──────── RAW DATA
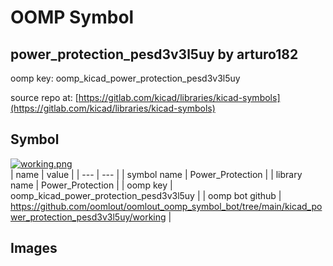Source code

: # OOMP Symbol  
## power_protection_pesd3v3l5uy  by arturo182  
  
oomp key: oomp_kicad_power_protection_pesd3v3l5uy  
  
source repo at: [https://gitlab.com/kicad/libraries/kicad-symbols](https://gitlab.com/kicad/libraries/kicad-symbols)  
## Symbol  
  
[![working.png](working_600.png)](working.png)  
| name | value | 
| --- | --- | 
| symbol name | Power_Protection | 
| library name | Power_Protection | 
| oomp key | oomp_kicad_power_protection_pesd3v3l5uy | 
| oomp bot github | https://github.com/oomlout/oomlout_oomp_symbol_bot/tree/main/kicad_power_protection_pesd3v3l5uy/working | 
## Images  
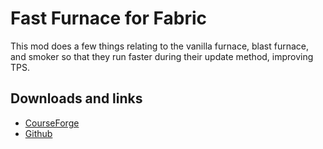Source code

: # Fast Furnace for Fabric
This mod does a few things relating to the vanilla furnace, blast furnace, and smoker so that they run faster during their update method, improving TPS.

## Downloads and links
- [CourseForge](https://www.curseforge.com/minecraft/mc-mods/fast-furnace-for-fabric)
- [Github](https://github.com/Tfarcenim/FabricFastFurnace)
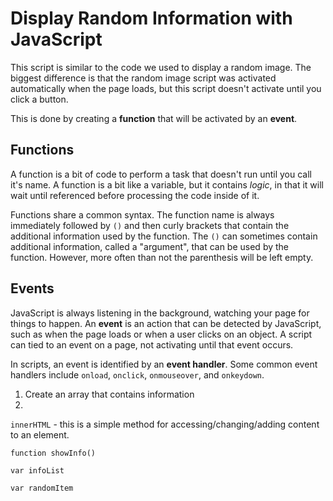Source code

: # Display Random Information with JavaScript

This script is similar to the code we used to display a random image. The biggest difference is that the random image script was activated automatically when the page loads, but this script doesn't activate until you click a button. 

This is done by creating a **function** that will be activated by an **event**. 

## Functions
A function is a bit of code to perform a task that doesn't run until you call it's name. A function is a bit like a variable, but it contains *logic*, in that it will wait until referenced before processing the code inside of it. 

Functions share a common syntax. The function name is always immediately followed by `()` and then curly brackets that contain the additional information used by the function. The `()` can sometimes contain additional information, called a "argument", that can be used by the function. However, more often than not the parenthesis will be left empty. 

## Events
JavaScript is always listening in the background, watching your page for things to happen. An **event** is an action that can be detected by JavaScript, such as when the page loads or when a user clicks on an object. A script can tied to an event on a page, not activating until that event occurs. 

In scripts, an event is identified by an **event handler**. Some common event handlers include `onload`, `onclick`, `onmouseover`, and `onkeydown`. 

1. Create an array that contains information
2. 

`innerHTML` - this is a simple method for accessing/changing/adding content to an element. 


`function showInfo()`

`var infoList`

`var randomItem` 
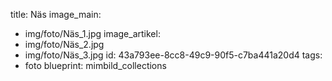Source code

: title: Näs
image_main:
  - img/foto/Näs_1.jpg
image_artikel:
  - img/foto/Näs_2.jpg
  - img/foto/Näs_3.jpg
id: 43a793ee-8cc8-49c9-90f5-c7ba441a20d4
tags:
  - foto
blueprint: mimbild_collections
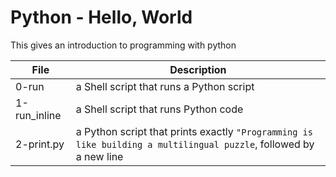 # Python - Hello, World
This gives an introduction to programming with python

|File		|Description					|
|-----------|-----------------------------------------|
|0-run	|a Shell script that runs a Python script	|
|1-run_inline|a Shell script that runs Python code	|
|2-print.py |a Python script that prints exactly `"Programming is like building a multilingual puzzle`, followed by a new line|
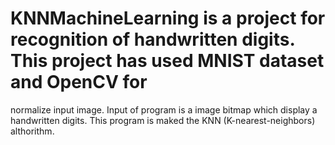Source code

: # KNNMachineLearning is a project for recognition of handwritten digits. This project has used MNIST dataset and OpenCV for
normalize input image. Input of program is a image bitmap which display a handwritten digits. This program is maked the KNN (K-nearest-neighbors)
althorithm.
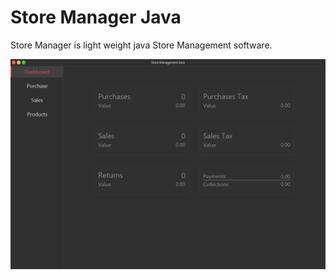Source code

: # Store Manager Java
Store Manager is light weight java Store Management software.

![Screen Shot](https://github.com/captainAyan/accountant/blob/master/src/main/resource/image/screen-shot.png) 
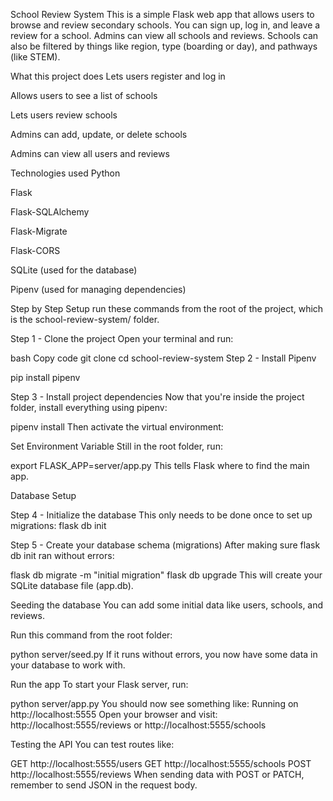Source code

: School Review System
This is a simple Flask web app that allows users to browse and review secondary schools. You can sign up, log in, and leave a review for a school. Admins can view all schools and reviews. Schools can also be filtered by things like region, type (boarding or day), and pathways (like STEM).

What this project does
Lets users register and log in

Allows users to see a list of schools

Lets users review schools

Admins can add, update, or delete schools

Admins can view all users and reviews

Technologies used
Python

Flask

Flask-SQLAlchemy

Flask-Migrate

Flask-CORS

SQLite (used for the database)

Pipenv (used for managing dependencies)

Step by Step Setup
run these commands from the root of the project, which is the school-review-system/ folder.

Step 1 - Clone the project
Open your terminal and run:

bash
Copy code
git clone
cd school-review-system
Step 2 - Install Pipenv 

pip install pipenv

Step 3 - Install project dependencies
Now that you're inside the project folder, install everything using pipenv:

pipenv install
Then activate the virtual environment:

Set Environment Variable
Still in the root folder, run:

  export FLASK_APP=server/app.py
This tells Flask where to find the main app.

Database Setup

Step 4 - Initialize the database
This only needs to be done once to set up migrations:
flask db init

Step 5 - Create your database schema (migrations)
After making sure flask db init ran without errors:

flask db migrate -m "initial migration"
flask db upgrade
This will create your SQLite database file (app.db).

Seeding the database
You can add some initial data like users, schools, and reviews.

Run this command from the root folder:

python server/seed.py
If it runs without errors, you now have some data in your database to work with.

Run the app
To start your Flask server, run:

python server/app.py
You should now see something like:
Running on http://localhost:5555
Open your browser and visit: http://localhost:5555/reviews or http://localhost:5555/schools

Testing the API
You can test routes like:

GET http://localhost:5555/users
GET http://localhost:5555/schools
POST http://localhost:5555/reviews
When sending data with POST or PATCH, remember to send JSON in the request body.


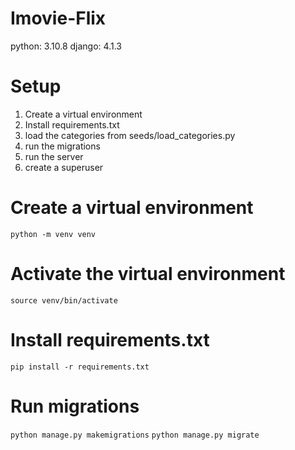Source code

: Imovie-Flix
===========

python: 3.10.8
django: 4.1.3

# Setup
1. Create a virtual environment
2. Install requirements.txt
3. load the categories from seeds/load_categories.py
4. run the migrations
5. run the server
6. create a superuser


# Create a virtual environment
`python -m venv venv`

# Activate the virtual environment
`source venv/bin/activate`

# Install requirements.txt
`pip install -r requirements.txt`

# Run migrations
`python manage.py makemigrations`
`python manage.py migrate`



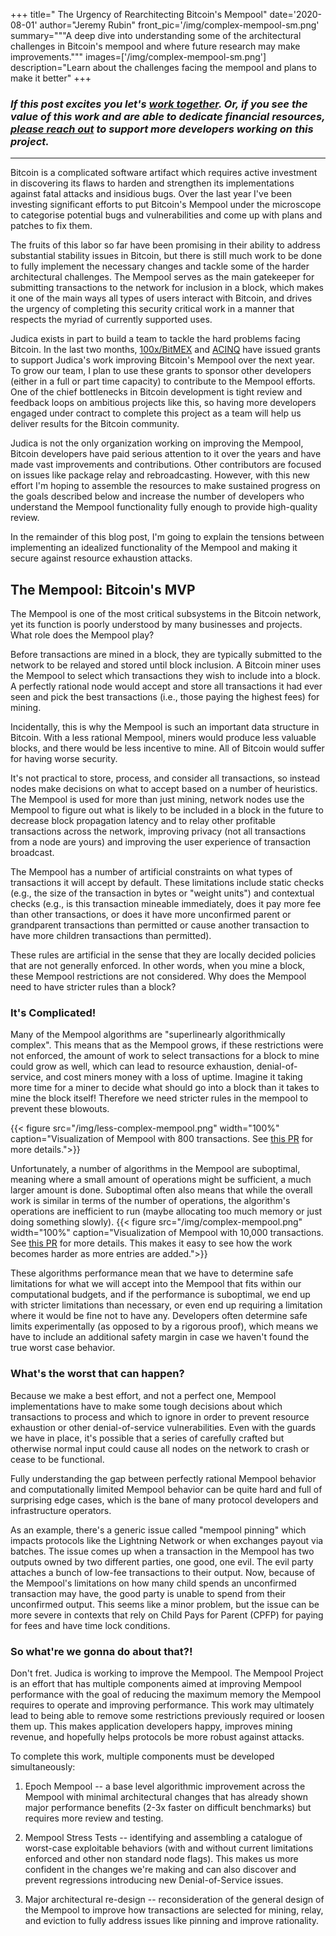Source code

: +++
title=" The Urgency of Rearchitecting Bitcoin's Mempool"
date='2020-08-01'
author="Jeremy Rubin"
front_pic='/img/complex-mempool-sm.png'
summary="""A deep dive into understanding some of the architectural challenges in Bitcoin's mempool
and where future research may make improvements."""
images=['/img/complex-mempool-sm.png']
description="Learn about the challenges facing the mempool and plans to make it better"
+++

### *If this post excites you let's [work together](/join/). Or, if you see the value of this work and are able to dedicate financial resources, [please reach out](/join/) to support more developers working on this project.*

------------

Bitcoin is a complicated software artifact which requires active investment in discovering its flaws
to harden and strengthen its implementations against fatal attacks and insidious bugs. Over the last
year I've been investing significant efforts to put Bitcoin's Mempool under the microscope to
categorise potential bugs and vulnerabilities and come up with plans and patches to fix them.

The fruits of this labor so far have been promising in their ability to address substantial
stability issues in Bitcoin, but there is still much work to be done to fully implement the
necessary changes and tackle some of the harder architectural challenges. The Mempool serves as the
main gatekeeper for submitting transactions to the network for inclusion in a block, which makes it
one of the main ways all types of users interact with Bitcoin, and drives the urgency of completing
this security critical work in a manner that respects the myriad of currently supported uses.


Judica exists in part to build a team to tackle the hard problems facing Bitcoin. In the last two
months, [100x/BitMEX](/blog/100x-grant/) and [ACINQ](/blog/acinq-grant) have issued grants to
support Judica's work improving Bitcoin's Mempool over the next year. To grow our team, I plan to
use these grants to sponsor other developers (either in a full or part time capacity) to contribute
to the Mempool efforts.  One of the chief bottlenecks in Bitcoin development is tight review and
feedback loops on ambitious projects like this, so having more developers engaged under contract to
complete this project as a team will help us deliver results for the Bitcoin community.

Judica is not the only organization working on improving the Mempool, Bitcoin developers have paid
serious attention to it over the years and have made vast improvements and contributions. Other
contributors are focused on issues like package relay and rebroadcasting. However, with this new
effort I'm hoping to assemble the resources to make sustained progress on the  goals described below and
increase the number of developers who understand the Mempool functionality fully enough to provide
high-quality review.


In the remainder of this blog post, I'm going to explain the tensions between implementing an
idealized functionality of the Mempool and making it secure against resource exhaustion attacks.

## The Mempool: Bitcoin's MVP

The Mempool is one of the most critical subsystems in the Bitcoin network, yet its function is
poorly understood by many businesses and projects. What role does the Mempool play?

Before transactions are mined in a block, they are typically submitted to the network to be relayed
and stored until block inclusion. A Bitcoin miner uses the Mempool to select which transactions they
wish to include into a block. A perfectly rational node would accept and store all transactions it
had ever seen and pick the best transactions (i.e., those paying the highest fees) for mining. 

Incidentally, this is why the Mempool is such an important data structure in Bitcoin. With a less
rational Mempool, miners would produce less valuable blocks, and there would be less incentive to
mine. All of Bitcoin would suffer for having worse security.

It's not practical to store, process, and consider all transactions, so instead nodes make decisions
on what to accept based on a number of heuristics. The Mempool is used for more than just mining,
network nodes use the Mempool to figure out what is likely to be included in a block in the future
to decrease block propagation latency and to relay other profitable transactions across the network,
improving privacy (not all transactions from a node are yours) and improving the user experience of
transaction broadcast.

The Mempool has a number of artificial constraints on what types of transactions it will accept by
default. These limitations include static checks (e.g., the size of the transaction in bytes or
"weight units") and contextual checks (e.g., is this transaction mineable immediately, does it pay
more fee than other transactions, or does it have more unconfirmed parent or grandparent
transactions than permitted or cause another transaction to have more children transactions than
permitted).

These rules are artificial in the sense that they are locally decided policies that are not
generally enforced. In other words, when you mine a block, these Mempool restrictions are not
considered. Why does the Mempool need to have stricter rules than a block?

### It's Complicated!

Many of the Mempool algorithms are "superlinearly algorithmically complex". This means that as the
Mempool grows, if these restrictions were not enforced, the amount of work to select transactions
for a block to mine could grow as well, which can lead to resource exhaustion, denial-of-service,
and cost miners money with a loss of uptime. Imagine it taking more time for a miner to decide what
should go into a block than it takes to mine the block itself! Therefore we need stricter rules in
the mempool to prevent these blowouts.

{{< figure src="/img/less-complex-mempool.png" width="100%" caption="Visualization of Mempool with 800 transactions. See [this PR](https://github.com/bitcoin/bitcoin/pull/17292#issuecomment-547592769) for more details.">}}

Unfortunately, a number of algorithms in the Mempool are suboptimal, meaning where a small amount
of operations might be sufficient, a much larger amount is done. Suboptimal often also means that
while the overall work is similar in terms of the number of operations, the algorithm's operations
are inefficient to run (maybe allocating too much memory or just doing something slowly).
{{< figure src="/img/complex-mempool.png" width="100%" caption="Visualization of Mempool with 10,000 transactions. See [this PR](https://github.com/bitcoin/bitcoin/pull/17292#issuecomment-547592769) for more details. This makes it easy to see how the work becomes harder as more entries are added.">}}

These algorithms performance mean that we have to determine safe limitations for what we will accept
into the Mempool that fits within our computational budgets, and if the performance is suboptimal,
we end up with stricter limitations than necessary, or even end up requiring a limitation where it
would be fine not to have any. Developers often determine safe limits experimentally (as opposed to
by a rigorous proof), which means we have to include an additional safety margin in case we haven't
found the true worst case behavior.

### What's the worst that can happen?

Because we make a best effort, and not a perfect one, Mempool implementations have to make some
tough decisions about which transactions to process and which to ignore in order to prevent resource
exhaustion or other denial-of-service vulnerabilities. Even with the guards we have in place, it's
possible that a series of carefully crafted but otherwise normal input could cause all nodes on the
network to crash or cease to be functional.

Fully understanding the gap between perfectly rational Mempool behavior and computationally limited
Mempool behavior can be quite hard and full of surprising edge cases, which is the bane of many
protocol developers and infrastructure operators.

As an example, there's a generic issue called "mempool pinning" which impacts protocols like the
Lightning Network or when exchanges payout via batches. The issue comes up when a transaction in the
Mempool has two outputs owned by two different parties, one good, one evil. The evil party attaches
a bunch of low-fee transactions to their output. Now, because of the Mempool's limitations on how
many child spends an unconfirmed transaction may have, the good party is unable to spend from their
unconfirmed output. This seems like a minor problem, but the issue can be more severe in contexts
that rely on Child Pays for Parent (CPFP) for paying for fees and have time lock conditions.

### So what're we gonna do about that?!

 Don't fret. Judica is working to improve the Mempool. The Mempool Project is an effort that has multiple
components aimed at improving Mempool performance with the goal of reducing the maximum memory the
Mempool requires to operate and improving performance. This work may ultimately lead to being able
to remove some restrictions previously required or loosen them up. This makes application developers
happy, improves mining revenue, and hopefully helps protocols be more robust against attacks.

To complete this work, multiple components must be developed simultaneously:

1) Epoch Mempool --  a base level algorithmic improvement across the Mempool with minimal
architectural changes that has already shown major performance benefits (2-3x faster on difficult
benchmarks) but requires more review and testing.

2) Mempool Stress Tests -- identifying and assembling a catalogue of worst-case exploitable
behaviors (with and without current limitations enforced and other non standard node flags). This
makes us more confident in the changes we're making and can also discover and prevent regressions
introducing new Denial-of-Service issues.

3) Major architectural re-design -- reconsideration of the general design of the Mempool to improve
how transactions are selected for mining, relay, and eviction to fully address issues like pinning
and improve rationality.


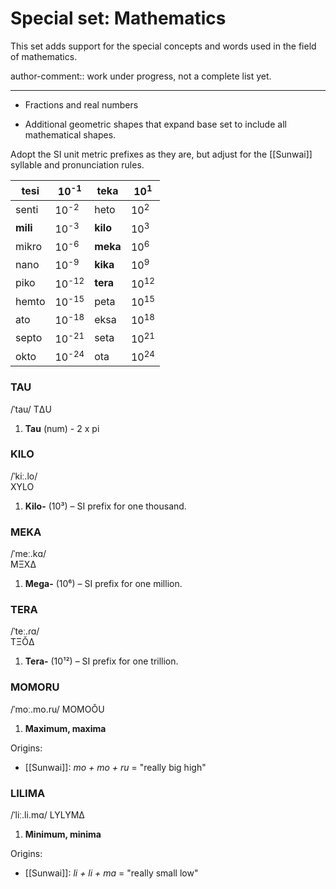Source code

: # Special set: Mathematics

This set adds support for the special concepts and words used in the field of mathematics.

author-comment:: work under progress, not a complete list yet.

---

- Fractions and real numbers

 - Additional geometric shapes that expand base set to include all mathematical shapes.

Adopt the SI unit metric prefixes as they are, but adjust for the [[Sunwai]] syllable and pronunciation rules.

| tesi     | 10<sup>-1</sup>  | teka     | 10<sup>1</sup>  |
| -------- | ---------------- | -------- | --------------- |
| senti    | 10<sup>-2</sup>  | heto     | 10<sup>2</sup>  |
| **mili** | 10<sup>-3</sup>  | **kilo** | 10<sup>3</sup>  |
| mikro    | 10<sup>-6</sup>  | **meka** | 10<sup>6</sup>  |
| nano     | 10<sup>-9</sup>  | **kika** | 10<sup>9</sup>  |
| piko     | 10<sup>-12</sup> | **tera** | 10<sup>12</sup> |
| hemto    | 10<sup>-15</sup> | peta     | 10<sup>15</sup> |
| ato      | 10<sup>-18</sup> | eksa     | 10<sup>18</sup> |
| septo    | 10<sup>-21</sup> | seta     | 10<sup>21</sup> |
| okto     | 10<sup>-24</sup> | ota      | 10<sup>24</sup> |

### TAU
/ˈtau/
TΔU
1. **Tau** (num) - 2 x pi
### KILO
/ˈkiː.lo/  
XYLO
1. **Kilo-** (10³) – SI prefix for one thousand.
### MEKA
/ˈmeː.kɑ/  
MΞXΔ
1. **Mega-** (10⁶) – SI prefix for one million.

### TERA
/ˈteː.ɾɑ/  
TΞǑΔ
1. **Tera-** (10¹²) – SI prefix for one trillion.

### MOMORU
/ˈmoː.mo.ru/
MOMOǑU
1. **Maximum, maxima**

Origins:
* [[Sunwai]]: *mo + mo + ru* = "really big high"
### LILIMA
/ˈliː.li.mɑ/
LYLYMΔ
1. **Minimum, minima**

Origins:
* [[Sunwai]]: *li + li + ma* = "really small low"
────────────────
# EXERCISE DIRECTIONS:
From the entries, copy every line in which the word "update" occurs.

# EXPECTED ANSWER:
This mod does a few things relating to the vanilla furnace, blast furnace, and smoker so that they run faster during their update method, improving TPS.
Admins can add, update, or delete schools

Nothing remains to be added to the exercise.